Records provided section start
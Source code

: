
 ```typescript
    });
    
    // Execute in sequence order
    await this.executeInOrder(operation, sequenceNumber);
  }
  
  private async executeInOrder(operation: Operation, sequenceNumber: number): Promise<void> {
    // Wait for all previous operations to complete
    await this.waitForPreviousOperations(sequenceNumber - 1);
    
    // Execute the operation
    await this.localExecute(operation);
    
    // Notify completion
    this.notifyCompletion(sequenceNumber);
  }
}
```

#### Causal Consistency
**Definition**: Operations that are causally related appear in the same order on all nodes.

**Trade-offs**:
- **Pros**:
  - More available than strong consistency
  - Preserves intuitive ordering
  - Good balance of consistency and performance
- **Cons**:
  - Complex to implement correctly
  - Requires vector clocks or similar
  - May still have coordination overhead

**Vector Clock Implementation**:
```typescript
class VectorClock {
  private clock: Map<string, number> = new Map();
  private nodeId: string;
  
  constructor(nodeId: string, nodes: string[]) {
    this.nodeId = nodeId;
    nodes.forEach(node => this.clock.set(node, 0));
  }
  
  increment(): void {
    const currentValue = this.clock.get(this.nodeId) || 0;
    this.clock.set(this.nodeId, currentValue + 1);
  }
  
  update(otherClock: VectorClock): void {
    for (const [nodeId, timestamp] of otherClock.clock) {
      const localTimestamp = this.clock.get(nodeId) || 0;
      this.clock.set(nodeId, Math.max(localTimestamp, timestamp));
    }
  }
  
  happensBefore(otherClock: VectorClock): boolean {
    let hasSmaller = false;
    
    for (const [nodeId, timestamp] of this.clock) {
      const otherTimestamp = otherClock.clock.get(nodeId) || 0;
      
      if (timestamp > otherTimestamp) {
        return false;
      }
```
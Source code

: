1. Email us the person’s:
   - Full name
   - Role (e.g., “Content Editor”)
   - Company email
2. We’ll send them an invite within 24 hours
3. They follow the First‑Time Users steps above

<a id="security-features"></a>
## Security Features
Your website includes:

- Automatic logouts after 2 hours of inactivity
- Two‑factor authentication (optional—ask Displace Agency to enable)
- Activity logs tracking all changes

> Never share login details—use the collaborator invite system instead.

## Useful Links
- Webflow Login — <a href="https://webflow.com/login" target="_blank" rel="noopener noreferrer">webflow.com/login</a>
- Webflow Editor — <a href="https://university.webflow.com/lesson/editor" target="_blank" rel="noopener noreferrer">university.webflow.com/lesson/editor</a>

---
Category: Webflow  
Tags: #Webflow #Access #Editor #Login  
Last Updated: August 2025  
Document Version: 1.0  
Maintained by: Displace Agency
Records provided section end
> **Task brief**:
Filter the lines above, keeping and copying those that contain "noopener".

> **Exercise solution**:
- Webflow Login — <a href="https://webflow.com/login" target="_blank" rel="noopener noreferrer">webflow.com/login</a>
- Webflow Editor — <a href="https://university.webflow.com/lesson/editor" target="_blank" rel="noopener noreferrer">university.webflow.com/lesson/editor</a>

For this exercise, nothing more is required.